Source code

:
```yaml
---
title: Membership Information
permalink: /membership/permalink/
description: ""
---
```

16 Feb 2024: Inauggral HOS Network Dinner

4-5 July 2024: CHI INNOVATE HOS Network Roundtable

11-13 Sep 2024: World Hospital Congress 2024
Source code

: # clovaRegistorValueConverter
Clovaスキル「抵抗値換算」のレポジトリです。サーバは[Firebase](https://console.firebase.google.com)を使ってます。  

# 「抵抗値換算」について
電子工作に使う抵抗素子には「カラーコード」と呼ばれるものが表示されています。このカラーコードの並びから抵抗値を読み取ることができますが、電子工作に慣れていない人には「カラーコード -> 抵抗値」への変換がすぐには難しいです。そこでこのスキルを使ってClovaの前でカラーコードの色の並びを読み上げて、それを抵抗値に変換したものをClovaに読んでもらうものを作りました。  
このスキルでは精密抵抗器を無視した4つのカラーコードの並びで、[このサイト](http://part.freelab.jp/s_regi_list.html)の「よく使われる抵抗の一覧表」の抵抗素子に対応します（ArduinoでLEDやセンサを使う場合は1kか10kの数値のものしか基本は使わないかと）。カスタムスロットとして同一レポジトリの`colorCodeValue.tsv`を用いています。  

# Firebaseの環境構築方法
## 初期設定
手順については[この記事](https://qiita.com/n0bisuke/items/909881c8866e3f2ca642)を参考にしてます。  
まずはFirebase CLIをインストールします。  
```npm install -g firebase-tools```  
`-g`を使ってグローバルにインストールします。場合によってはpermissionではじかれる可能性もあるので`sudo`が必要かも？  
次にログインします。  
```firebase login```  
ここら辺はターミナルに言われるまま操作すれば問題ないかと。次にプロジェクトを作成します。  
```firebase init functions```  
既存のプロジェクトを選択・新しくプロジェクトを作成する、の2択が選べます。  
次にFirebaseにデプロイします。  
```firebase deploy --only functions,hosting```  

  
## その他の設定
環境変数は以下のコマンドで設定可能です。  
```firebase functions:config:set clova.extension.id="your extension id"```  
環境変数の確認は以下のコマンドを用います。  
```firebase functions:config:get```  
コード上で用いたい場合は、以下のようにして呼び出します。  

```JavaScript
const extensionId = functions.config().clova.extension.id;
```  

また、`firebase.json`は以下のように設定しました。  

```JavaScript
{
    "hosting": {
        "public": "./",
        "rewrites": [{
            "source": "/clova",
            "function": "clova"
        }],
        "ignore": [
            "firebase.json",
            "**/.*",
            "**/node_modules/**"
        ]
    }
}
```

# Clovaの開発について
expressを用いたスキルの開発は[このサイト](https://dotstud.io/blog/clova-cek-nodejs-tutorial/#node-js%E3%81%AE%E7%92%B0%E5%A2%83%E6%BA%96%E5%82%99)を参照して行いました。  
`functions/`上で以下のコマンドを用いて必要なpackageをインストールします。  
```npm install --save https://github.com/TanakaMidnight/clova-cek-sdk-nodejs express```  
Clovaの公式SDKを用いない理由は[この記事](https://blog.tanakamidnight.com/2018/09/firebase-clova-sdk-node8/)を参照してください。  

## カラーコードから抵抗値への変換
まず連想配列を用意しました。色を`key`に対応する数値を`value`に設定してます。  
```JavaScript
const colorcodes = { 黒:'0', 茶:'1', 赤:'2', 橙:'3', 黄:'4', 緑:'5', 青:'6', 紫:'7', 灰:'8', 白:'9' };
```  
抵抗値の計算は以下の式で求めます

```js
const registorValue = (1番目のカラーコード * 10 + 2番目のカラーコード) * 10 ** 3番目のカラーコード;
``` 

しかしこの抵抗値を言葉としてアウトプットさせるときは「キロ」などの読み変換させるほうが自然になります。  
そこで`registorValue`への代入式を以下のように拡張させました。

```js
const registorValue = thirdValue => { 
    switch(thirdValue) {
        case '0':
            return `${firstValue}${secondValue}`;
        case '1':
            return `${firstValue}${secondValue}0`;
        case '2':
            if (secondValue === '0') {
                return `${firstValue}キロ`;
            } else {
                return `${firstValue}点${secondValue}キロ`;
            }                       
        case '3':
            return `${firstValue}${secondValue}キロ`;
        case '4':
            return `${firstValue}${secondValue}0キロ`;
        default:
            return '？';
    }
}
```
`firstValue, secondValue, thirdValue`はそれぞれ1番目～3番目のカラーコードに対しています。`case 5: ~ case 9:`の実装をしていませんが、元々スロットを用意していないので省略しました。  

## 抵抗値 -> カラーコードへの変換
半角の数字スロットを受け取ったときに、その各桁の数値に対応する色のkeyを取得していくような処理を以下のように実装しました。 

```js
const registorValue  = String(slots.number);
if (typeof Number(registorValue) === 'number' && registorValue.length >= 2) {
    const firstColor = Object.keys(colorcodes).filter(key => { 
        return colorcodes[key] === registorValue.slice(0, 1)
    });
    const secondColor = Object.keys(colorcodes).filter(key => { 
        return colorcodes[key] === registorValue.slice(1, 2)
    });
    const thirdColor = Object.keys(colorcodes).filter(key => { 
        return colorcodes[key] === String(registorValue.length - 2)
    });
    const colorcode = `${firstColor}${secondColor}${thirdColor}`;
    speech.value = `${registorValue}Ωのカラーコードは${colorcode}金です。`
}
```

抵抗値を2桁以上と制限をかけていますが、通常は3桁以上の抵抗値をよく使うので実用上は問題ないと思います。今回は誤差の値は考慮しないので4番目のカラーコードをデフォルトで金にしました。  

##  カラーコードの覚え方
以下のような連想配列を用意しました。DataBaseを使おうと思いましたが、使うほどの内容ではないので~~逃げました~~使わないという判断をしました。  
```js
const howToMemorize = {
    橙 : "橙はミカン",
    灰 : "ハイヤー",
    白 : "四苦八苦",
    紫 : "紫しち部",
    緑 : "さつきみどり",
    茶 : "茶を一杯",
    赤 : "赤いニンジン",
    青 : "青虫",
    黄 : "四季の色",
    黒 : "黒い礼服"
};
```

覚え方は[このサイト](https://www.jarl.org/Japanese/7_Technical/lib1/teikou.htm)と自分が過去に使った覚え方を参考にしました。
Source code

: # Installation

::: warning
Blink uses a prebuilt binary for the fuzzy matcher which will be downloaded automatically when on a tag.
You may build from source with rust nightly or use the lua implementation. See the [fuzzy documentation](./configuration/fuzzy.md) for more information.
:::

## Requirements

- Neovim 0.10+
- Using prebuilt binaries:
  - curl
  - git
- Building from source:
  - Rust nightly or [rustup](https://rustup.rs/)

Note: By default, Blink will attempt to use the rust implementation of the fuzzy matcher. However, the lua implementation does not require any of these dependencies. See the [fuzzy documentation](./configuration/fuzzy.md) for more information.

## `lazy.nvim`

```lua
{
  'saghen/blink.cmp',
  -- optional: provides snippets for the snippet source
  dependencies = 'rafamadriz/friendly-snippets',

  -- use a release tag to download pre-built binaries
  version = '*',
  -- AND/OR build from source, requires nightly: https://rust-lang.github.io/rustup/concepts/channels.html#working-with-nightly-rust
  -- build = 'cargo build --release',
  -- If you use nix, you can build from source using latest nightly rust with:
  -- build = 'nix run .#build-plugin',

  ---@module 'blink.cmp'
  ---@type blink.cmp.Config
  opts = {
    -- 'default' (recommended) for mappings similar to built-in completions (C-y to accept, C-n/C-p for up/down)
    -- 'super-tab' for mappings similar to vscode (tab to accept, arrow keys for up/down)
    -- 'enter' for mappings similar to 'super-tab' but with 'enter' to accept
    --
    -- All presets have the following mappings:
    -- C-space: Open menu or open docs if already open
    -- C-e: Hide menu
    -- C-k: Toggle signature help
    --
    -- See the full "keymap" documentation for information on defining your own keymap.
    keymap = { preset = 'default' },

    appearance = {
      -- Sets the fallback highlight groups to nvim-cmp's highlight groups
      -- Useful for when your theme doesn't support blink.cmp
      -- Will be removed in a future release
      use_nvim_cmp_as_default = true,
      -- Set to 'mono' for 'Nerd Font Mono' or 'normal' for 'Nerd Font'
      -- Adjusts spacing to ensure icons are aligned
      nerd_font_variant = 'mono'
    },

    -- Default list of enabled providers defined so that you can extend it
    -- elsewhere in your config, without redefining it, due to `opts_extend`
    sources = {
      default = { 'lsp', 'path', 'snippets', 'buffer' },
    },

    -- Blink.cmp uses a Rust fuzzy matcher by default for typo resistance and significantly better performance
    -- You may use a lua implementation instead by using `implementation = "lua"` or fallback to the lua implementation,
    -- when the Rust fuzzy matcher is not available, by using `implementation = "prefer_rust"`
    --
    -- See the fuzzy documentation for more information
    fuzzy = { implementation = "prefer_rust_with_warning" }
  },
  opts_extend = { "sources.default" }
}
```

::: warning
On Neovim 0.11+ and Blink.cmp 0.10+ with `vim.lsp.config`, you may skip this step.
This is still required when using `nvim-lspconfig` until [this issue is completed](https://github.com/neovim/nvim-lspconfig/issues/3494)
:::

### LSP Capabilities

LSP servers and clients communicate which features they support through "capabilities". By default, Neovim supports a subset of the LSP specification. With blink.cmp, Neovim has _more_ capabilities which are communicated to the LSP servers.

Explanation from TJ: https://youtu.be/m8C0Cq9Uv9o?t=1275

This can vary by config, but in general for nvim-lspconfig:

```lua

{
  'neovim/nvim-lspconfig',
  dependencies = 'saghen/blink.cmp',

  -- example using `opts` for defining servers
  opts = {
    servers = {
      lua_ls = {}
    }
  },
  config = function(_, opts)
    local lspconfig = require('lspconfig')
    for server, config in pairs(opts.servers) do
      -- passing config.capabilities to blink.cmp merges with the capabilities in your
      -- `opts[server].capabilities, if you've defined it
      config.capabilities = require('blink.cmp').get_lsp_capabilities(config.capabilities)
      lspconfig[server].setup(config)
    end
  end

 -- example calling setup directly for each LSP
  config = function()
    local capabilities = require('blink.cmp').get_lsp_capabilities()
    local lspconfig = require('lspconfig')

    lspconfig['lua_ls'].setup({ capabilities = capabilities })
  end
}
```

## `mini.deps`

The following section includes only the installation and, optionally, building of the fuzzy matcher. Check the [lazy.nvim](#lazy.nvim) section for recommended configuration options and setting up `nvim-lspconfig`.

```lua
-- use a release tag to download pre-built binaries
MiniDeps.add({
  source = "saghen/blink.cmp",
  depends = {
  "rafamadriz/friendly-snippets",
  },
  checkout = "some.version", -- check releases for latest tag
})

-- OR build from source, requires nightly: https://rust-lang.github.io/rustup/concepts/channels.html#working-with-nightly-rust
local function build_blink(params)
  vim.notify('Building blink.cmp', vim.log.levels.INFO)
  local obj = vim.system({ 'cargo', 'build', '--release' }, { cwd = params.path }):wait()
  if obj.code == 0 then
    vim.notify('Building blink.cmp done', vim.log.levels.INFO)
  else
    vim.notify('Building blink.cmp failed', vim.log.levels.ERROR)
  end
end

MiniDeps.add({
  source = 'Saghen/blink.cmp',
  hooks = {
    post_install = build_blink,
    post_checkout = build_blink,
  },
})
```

▸ **Task objective**: Transcribe the records above exactly, beginning at the line that contains "16 Feb 2024: Inauggral HOS Network Dinner" and ending with the line that contains "expressを用いたスキル", both included, and nothing else.

▸ **Reply to the exercise**:
16 Feb 2024: Inauggral HOS Network Dinner

4-5 July 2024: CHI INNOVATE HOS Network Roundtable

11-13 Sep 2024: World Hospital Congress 2024
Source code

: # clovaRegistorValueConverter
Clovaスキル「抵抗値換算」のレポジトリです。サーバは[Firebase](https://console.firebase.google.com)を使ってます。  

# 「抵抗値換算」について
電子工作に使う抵抗素子には「カラーコード」と呼ばれるものが表示されています。このカラーコードの並びから抵抗値を読み取ることができますが、電子工作に慣れていない人には「カラーコード -> 抵抗値」への変換がすぐには難しいです。そこでこのスキルを使ってClovaの前でカラーコードの色の並びを読み上げて、それを抵抗値に変換したものをClovaに読んでもらうものを作りました。  
このスキルでは精密抵抗器を無視した4つのカラーコードの並びで、[このサイト](http://part.freelab.jp/s_regi_list.html)の「よく使われる抵抗の一覧表」の抵抗素子に対応します（ArduinoでLEDやセンサを使う場合は1kか10kの数値のものしか基本は使わないかと）。カスタムスロットとして同一レポジトリの`colorCodeValue.tsv`を用いています。  

# Firebaseの環境構築方法
## 初期設定
手順については[この記事](https://qiita.com/n0bisuke/items/909881c8866e3f2ca642)を参考にしてます。  
まずはFirebase CLIをインストールします。  
```npm install -g firebase-tools```  
`-g`を使ってグローバルにインストールします。場合によってはpermissionではじかれる可能性もあるので`sudo`が必要かも？  
次にログインします。  
```firebase login```  
ここら辺はターミナルに言われるまま操作すれば問題ないかと。次にプロジェクトを作成します。  
```firebase init functions```  
既存のプロジェクトを選択・新しくプロジェクトを作成する、の2択が選べます。  
次にFirebaseにデプロイします。  
```firebase deploy --only functions,hosting```  

  
## その他の設定
環境変数は以下のコマンドで設定可能です。  
```firebase functions:config:set clova.extension.id="your extension id"```  
環境変数の確認は以下のコマンドを用います。  
```firebase functions:config:get```  
コード上で用いたい場合は、以下のようにして呼び出します。  

```JavaScript
const extensionId = functions.config().clova.extension.id;
```  

また、`firebase.json`は以下のように設定しました。  

```JavaScript
{
    "hosting": {
        "public": "./",
        "rewrites": [{
            "source": "/clova",
            "function": "clova"
        }],
        "ignore": [
            "firebase.json",
            "**/.*",
            "**/node_modules/**"
        ]
    }
}
```

# Clovaの開発について
expressを用いたスキルの開発は[このサイト](https://dotstud.io/blog/clova-cek-nodejs-tutorial/#node-js%E3%81%AE%E7%92%B0%E5%A2%83%E6%BA%96%E5%82%99)を参照して行いました。  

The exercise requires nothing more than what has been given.